Start of Block

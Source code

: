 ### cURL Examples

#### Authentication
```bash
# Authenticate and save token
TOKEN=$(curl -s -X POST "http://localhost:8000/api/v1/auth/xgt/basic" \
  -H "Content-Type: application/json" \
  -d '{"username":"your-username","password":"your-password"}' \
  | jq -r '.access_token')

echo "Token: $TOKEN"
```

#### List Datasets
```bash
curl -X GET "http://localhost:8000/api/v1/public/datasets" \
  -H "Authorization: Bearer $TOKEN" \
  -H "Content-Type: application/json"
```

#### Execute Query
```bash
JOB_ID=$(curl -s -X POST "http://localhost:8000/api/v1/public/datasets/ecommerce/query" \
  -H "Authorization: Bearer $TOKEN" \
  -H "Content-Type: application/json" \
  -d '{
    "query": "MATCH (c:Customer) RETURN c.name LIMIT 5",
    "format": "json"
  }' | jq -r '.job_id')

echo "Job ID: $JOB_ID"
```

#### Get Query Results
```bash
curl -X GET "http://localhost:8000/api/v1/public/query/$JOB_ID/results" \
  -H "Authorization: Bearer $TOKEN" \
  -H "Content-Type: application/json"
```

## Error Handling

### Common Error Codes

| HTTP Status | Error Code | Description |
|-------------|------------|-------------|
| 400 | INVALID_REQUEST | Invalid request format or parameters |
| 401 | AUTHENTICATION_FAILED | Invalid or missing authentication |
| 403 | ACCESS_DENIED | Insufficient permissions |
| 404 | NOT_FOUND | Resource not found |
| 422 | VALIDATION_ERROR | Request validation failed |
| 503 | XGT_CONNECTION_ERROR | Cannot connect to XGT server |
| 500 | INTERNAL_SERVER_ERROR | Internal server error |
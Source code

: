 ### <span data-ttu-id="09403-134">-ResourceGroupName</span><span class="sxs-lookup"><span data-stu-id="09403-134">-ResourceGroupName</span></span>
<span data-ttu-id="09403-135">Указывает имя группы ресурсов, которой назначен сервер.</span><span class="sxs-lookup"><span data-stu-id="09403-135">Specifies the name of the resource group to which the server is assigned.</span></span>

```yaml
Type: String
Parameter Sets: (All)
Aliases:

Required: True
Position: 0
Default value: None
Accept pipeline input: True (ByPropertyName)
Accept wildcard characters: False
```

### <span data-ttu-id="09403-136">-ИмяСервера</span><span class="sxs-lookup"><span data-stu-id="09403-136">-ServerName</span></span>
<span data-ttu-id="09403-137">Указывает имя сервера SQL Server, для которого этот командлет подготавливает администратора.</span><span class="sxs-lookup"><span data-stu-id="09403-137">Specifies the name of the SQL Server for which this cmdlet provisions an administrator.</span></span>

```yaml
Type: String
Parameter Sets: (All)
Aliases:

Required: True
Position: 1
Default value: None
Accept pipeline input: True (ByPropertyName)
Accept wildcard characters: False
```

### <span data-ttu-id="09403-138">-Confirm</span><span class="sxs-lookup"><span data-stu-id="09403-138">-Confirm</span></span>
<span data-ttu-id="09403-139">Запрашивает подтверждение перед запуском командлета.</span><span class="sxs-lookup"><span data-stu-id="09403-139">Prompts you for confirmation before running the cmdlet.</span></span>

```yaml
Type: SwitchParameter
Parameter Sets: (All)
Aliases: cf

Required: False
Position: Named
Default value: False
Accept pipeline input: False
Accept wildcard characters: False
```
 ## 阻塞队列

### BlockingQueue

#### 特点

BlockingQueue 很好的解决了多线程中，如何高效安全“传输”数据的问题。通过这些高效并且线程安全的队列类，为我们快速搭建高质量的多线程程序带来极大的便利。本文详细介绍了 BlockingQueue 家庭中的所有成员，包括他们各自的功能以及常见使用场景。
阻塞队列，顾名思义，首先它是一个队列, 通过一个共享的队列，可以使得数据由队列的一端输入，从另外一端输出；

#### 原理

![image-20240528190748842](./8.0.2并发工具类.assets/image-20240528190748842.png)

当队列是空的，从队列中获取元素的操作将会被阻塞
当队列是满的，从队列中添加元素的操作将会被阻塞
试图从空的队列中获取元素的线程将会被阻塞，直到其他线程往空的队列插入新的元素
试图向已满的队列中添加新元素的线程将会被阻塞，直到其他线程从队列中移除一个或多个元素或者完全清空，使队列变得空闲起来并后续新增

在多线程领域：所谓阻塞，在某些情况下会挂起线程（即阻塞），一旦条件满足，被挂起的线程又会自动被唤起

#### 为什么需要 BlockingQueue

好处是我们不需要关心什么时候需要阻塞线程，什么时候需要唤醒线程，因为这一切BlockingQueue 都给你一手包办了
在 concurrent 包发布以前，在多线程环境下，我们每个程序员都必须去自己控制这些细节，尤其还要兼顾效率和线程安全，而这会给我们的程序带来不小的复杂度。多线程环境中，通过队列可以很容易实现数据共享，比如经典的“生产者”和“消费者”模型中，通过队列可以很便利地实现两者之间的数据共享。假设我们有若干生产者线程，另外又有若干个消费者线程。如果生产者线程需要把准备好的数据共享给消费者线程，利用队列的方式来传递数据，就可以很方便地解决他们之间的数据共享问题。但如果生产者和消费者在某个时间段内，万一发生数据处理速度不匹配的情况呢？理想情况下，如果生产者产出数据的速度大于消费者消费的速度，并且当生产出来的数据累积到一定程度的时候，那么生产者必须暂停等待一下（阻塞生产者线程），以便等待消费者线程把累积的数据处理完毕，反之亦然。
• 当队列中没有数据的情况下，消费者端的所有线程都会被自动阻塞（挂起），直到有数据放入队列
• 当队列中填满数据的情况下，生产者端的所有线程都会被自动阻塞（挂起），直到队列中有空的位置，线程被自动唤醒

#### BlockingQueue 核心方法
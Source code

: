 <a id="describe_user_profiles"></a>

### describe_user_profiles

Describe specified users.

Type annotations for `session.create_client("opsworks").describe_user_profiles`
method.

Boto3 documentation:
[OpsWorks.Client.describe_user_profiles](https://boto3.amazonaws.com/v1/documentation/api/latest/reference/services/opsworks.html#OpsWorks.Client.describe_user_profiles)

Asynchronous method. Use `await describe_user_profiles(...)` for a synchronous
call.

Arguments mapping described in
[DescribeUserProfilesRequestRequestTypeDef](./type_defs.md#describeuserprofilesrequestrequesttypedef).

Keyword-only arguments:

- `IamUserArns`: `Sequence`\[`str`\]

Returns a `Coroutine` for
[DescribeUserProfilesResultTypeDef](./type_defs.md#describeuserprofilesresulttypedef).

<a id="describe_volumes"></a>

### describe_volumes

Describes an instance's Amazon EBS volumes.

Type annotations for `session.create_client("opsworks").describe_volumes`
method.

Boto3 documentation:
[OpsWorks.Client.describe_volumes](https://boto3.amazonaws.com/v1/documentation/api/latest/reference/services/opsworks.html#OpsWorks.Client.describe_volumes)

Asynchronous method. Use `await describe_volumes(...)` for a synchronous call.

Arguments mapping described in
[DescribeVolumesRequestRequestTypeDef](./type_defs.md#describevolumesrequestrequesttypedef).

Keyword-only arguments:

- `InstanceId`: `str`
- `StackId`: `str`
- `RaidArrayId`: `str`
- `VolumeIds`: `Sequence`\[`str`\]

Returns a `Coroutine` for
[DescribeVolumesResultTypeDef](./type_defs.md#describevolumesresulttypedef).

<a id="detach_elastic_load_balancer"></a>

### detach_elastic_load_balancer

End of Block

* **EXERCISE DIRECTIONS**
Your answer should be a single number: the count of lines above that contain the word "Sequence".

* **RESULT OF THE TASK**
2